◆ Plain-text document sources
*** Block opens ***

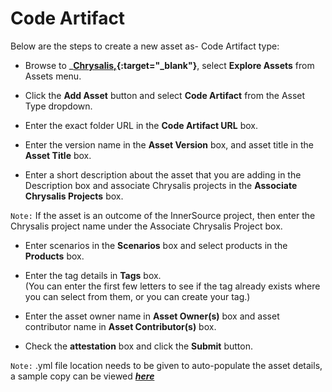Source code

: # Code Artifact

Below are the steps to create a new asset as- Code Artifact type:

- Browse to _**[Chrysalis,](https://aka.ms/chrysalis){:target="_blank"}**, select **Explore Assets** from Assets menu.

- Click the **Add Asset** button and select **Code Artifact** from the Asset Type dropdown.

- Enter the exact folder URL in the **Code Artifact URL** box.

- Enter the version name in the **Asset Version** box, and asset title in the **Asset Title** box.

- Enter a short description about the asset that you are adding in the Description box and associate Chrysalis projects in the **Associate Chrysalis Projects** box.

`Note:` If the asset is an outcome of the InnerSource project, then enter the Chrysalis project name under the Associate Chrysalis Project box.

- Enter scenarios in the **Scenarios** box and select products in the **Products** box.

- Enter the tag details in **Tags** box. <br>
(You can enter the first few letters to see if the tag already exists where you can select from them, or you can create your tag.)

- Enter the asset owner name in **Asset Owner(s)** box and asset contributor name in **Asset Contributor(s)** box.

- Check the **attestation** box and click the **Submit** button.

`Note:`   .yml file location needs to be given to auto-populate the asset details, a sample copy can be viewed [**_here_**](https://servicescode-test.visualstudio.com/_git/ChrysalisRead?path=%2FAssetInformation.yml)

*** Block closes ***

◆ Task item
All that is needed is an exact copy of the lines from the top of the entries through the line containing "Chrysalis Project box.", pictures left out.

◆ Your solution
Source code

: # Code Artifact

Below are the steps to create a new asset as- Code Artifact type:

- Browse to _**[Chrysalis,](https://aka.ms/chrysalis){:target="_blank"}**, select **Explore Assets** from Assets menu.

- Click the **Add Asset** button and select **Code Artifact** from the Asset Type dropdown.

- Enter the exact folder URL in the **Code Artifact URL** box.

- Enter the version name in the **Asset Version** box, and asset title in the **Asset Title** box.

- Enter a short description about the asset that you are adding in the Description box and associate Chrysalis projects in the **Associate Chrysalis Projects** box.

`Note:` If the asset is an outcome of the InnerSource project, then enter the Chrysalis project name under the Associate Chrysalis Project box.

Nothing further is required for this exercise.